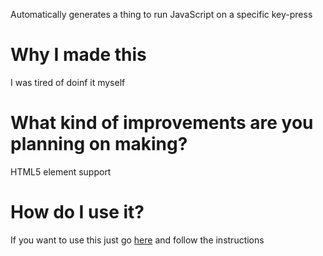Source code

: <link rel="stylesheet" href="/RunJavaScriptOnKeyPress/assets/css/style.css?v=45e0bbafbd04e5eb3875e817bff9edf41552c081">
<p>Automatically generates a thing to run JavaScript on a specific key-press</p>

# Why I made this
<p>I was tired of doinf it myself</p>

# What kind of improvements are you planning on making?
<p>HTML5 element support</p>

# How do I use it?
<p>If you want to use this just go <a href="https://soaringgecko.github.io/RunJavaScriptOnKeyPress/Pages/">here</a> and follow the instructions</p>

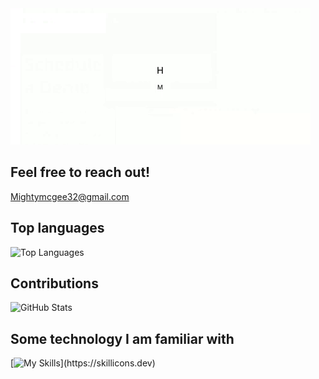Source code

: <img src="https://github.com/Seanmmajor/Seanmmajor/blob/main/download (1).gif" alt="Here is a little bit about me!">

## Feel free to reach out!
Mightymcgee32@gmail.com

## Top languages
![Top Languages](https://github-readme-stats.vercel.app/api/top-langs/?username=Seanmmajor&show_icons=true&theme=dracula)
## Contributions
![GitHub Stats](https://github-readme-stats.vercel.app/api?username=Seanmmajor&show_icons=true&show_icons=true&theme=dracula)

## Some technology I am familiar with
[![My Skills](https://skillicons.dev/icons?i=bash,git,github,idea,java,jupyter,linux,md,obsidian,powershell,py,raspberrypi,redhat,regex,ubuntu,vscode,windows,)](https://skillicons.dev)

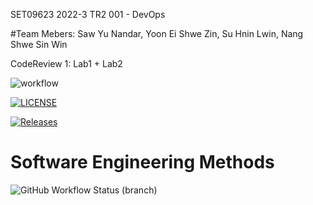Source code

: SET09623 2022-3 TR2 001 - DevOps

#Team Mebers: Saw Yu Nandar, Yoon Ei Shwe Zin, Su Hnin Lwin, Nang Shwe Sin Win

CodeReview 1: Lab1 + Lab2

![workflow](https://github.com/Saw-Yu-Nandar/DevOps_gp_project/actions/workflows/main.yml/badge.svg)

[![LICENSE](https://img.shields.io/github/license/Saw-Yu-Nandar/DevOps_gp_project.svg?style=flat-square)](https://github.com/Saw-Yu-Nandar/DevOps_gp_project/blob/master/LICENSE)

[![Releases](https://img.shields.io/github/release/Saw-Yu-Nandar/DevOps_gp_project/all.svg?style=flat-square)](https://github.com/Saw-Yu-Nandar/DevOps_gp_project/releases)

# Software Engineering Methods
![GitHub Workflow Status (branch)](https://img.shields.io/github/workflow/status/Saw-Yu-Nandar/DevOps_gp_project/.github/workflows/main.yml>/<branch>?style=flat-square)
--------
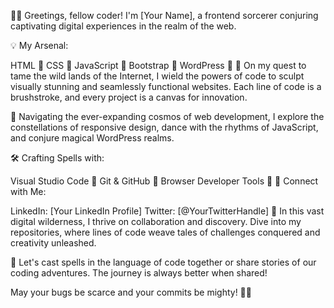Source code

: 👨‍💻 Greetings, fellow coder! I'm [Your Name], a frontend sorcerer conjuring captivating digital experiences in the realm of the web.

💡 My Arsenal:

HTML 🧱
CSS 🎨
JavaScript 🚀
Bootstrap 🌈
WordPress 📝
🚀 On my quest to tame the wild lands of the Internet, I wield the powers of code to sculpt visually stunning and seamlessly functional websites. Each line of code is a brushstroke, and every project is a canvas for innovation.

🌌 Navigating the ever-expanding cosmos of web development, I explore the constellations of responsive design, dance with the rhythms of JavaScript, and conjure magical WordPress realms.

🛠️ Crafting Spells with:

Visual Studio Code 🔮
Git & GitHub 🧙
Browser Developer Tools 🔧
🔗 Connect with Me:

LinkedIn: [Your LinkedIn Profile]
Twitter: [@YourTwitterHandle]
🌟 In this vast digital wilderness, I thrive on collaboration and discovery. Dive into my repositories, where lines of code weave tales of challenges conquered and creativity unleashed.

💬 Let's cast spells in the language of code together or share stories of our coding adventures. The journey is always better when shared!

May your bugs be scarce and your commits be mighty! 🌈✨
--------
Count every line of the records that holds the string "vercel". Write only the total.

• [Solved problem]:
2